Tools for downloading and preserving wikis. We archive wikis, from Wikipedia to tiniest wikis. As of 2024, WikiTeam has preserved more than 600,000 wikis.
https://github.com/WikiTeam
GNU General Public License v3.0
730 stars 151 forks source link

Select namespaces by name as well as number for dumpgenerator.py #393

Open jrbray1 opened 4 years ago

jrbray1 commented 4 years ago

I was hoping to do a backup of a wiki with content, Category and Template namespaces only, to reduce size, and select the namespaces by keyword, something like

dumpgenerator.py --api=https://hornblower.fandom.com/api.php --xml --curonly --namespaces 0,Template,Category

But it expects numbers not names. I could hack something together by parsing the results of https://hornblower.fandom.com/api.php?action=query&meta=siteinfo&siprop=namespaces&formatversion=2, but it would seem easier if dumpgenerator did this for you. Have you considered doing this?

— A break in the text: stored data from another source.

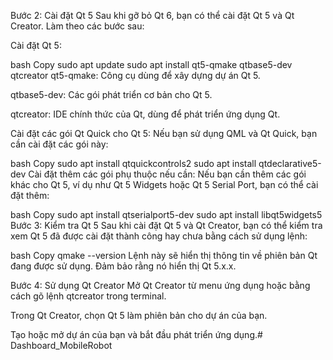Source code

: Bước 2: Cài đặt Qt 5
Sau khi gỡ bỏ Qt 6, bạn có thể cài đặt Qt 5 và Qt Creator. Làm theo các bước sau:

Cài đặt Qt 5:

bash
Copy
sudo apt update
sudo apt install qt5-qmake qtbase5-dev qtcreator
qt5-qmake: Công cụ dùng để xây dựng dự án Qt 5.

qtbase5-dev: Các gói phát triển cơ bản cho Qt 5.

qtcreator: IDE chính thức của Qt, dùng để phát triển ứng dụng Qt.

Cài đặt các gói Qt Quick cho Qt 5:
Nếu bạn sử dụng QML và Qt Quick, bạn cần cài đặt các gói này:

bash
Copy
sudo apt install qtquickcontrols2
sudo apt install qtdeclarative5-dev
Cài đặt thêm các gói phụ thuộc nếu cần:
Nếu bạn cần thêm các gói khác cho Qt 5, ví dụ như Qt 5 Widgets hoặc Qt 5 Serial Port, bạn có thể cài đặt thêm:

bash
Copy
sudo apt install qtserialport5-dev
sudo apt install libqt5widgets5
Bước 3: Kiểm tra Qt 5
Sau khi cài đặt Qt 5 và Qt Creator, bạn có thể kiểm tra xem Qt 5 đã được cài đặt thành công hay chưa bằng cách sử dụng lệnh:

bash
Copy
qmake --version
Lệnh này sẽ hiển thị thông tin về phiên bản Qt đang được sử dụng. Đảm bảo rằng nó hiển thị Qt 5.x.x.

Bước 4: Sử dụng Qt Creator
Mở Qt Creator từ menu ứng dụng hoặc bằng cách gõ lệnh qtcreator trong terminal.

Trong Qt Creator, chọn Qt 5 làm phiên bản cho dự án của bạn.

Tạo hoặc mở dự án của bạn và bắt đầu phát triển ứng dụng.# Dashboard_MobileRobot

nemobis commented 4 years ago

jrbray1, 09/08/20 14:00:

it would seem easier if dumpgenerator did this for you. Have you considered doing this?

It might seem easier, but there are infinite possible namespace names, plus a dozen core ones each potentially translated in 400 languages. The name of the namespace makes sense only after we've contacted the API, or (even worse) screenscraped index.php output. The results will be unavoidably unpredictable, which is going to confuse people even more unless they're already well-versed in MediaWiki internals.

In other words, it's not clear to me what kind of user would be served by such a feature. We'll consider it if someone sends a patch, though!

jrbray1 commented 4 years ago

Not sure why the variety of namespace names is a problem, as https://www.mediawiki.org/wiki/Help:Namespaces talks about canonical namespaces in English and their foreign mappings. You could just support those canonical names and allow requests for 'Template' and 'Category'. This seems more robust that the user providing 10,14 and expecting that mapping is in place, but it would be just as easy with api parsing to allow a Frenchman to request --namespaces 0,Utilisateur, and not have to burrow into the api output to check what number that was.

Mediawiki documentation is all about names, not numbers.